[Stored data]

*** Begin section ***

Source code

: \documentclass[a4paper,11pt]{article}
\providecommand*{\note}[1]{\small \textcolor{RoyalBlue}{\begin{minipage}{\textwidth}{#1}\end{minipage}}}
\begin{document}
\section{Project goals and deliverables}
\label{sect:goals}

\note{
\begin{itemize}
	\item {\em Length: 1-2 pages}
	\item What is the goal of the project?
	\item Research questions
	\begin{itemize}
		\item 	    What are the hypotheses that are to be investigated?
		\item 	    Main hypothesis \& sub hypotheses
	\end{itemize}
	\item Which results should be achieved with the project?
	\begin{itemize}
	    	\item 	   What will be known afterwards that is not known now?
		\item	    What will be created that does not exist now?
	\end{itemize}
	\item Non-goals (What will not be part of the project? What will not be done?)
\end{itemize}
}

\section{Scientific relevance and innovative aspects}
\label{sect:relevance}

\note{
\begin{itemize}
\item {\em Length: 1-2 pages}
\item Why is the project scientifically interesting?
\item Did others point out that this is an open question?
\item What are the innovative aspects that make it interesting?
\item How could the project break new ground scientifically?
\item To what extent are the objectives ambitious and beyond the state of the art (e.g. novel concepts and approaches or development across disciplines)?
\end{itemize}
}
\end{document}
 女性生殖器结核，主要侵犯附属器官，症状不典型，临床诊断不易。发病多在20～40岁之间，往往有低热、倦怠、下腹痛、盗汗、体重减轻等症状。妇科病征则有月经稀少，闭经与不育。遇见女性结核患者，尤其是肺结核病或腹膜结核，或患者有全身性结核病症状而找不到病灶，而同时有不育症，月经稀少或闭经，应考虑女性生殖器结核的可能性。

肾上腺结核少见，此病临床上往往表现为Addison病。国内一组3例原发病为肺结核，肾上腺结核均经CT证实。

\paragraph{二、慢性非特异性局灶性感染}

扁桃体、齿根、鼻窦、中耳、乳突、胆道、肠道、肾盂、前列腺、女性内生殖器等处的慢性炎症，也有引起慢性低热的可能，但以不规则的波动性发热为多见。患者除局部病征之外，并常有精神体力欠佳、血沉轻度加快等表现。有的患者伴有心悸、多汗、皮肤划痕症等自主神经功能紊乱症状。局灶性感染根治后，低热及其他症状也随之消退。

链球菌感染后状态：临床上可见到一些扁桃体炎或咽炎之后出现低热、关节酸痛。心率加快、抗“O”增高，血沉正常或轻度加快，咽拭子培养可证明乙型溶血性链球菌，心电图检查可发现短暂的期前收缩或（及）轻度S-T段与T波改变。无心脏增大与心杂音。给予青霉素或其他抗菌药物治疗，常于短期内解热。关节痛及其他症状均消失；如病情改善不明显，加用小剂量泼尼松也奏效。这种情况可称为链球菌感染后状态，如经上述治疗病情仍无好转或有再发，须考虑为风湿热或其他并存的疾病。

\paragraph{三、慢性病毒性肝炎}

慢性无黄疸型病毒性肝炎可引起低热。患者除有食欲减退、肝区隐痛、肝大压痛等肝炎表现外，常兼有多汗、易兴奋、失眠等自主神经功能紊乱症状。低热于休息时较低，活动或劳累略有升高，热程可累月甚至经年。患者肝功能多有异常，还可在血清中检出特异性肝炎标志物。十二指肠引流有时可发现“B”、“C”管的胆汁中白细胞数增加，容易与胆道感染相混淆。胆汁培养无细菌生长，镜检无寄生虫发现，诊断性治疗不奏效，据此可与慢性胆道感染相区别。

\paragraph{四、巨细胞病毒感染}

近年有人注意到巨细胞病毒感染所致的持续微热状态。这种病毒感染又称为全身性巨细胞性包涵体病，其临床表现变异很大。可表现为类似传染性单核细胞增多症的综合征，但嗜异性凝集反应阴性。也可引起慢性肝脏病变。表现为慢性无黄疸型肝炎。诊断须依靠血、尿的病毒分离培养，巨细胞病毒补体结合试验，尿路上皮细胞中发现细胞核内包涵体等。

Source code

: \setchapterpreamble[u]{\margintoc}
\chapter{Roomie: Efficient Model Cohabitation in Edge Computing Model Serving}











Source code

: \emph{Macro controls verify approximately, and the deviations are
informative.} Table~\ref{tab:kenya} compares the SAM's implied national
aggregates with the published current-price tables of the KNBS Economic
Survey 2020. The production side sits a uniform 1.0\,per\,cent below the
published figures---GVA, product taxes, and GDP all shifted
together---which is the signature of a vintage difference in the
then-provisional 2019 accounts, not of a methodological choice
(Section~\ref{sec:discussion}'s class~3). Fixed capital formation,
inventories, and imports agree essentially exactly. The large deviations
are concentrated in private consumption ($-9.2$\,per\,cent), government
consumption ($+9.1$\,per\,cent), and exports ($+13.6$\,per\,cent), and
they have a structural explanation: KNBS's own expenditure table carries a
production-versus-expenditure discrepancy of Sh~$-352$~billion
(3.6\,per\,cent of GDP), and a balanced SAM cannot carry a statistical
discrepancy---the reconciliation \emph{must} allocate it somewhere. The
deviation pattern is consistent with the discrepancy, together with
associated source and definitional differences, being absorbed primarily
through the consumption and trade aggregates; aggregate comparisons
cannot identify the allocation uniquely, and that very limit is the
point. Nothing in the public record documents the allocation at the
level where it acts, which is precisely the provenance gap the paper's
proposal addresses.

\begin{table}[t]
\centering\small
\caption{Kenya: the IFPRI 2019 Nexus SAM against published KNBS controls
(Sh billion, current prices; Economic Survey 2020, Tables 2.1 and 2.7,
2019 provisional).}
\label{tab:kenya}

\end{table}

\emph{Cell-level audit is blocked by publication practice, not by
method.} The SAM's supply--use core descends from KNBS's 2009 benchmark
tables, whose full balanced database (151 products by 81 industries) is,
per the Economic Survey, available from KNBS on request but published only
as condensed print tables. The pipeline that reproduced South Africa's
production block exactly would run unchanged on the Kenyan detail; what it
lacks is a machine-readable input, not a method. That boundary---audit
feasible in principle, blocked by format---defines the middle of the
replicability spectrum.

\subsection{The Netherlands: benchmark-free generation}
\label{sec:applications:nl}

*** End section ***

__What is expected__.
Every record above must be printed again exactly as it stands.

__Answer space__.
Source code

: \documentclass[a4paper,11pt]{article}
\providecommand*{\note}[1]{\small \textcolor{RoyalBlue}{\begin{minipage}{\textwidth}{#1}\end{minipage}}}
\begin{document}
\section{Project goals and deliverables}
\label{sect:goals}

\note{
\begin{itemize}
	\item {\em Length: 1-2 pages}
	\item What is the goal of the project?
	\item Research questions
	\begin{itemize}
		\item 	    What are the hypotheses that are to be investigated?
		\item 	    Main hypothesis \& sub hypotheses
	\end{itemize}
	\item Which results should be achieved with the project?
	\begin{itemize}
	    	\item 	   What will be known afterwards that is not known now?
		\item	    What will be created that does not exist now?
	\end{itemize}
	\item Non-goals (What will not be part of the project? What will not be done?)
\end{itemize}
}

\section{Scientific relevance and innovative aspects}
\label{sect:relevance}

\note{
\begin{itemize}
\item {\em Length: 1-2 pages}
\item Why is the project scientifically interesting?
\item Did others point out that this is an open question?
\item What are the innovative aspects that make it interesting?
\item How could the project break new ground scientifically?
\item To what extent are the objectives ambitious and beyond the state of the art (e.g. novel concepts and approaches or development across disciplines)?
\end{itemize}
}
\end{document}
 女性生殖器结核，主要侵犯附属器官，症状不典型，临床诊断不易。发病多在20～40岁之间，往往有低热、倦怠、下腹痛、盗汗、体重减轻等症状。妇科病征则有月经稀少，闭经与不育。遇见女性结核患者，尤其是肺结核病或腹膜结核，或患者有全身性结核病症状而找不到病灶，而同时有不育症，月经稀少或闭经，应考虑女性生殖器结核的可能性。

肾上腺结核少见，此病临床上往往表现为Addison病。国内一组3例原发病为肺结核，肾上腺结核均经CT证实。

\paragraph{二、慢性非特异性局灶性感染}

扁桃体、齿根、鼻窦、中耳、乳突、胆道、肠道、肾盂、前列腺、女性内生殖器等处的慢性炎症，也有引起慢性低热的可能，但以不规则的波动性发热为多见。患者除局部病征之外，并常有精神体力欠佳、血沉轻度加快等表现。有的患者伴有心悸、多汗、皮肤划痕症等自主神经功能紊乱症状。局灶性感染根治后，低热及其他症状也随之消退。

链球菌感染后状态：临床上可见到一些扁桃体炎或咽炎之后出现低热、关节酸痛。心率加快、抗“O”增高，血沉正常或轻度加快，咽拭子培养可证明乙型溶血性链球菌，心电图检查可发现短暂的期前收缩或（及）轻度S-T段与T波改变。无心脏增大与心杂音。给予青霉素或其他抗菌药物治疗，常于短期内解热。关节痛及其他症状均消失；如病情改善不明显，加用小剂量泼尼松也奏效。这种情况可称为链球菌感染后状态，如经上述治疗病情仍无好转或有再发，须考虑为风湿热或其他并存的疾病。

\paragraph{三、慢性病毒性肝炎}

慢性无黄疸型病毒性肝炎可引起低热。患者除有食欲减退、肝区隐痛、肝大压痛等肝炎表现外，常兼有多汗、易兴奋、失眠等自主神经功能紊乱症状。低热于休息时较低，活动或劳累略有升高，热程可累月甚至经年。患者肝功能多有异常，还可在血清中检出特异性肝炎标志物。十二指肠引流有时可发现“B”、“C”管的胆汁中白细胞数增加，容易与胆道感染相混淆。胆汁培养无细菌生长，镜检无寄生虫发现，诊断性治疗不奏效，据此可与慢性胆道感染相区别。

\paragraph{四、巨细胞病毒感染}

近年有人注意到巨细胞病毒感染所致的持续微热状态。这种病毒感染又称为全身性巨细胞性包涵体病，其临床表现变异很大。可表现为类似传染性单核细胞增多症的综合征，但嗜异性凝集反应阴性。也可引起慢性肝脏病变。表现为慢性无黄疸型肝炎。诊断须依靠血、尿的病毒分离培养，巨细胞病毒补体结合试验，尿路上皮细胞中发现细胞核内包涵体等。

Source code

: \setchapterpreamble[u]{\margintoc}
\chapter{Roomie: Efficient Model Cohabitation in Edge Computing Model Serving}











Source code

: \emph{Macro controls verify approximately, and the deviations are
informative.} Table~\ref{tab:kenya} compares the SAM's implied national
aggregates with the published current-price tables of the KNBS Economic
Survey 2020. The production side sits a uniform 1.0\,per\,cent below the
published figures---GVA, product taxes, and GDP all shifted
together---which is the signature of a vintage difference in the
then-provisional 2019 accounts, not of a methodological choice
(Section~\ref{sec:discussion}'s class~3). Fixed capital formation,
inventories, and imports agree essentially exactly. The large deviations
are concentrated in private consumption ($-9.2$\,per\,cent), government
consumption ($+9.1$\,per\,cent), and exports ($+13.6$\,per\,cent), and
they have a structural explanation: KNBS's own expenditure table carries a
production-versus-expenditure discrepancy of Sh~$-352$~billion
(3.6\,per\,cent of GDP), and a balanced SAM cannot carry a statistical
discrepancy---the reconciliation \emph{must} allocate it somewhere. The
deviation pattern is consistent with the discrepancy, together with
associated source and definitional differences, being absorbed primarily
through the consumption and trade aggregates; aggregate comparisons
cannot identify the allocation uniquely, and that very limit is the
point. Nothing in the public record documents the allocation at the
level where it acts, which is precisely the provenance gap the paper's
proposal addresses.

\begin{table}[t]
\centering\small
\caption{Kenya: the IFPRI 2019 Nexus SAM against published KNBS controls
(Sh billion, current prices; Economic Survey 2020, Tables 2.1 and 2.7,
2019 provisional).}
\label{tab:kenya}

\end{table}

\emph{Cell-level audit is blocked by publication practice, not by
method.} The SAM's supply--use core descends from KNBS's 2009 benchmark
tables, whose full balanced database (151 products by 81 industries) is,
per the Economic Survey, available from KNBS on request but published only
as condensed print tables. The pipeline that reproduced South Africa's
production block exactly would run unchanged on the Kenyan detail; what it
lacks is a machine-readable input, not a method. That boundary---audit
feasible in principle, blocked by format---defines the middle of the
replicability spectrum.

\subsection{The Netherlands: benchmark-free generation}
\label{sec:applications:nl}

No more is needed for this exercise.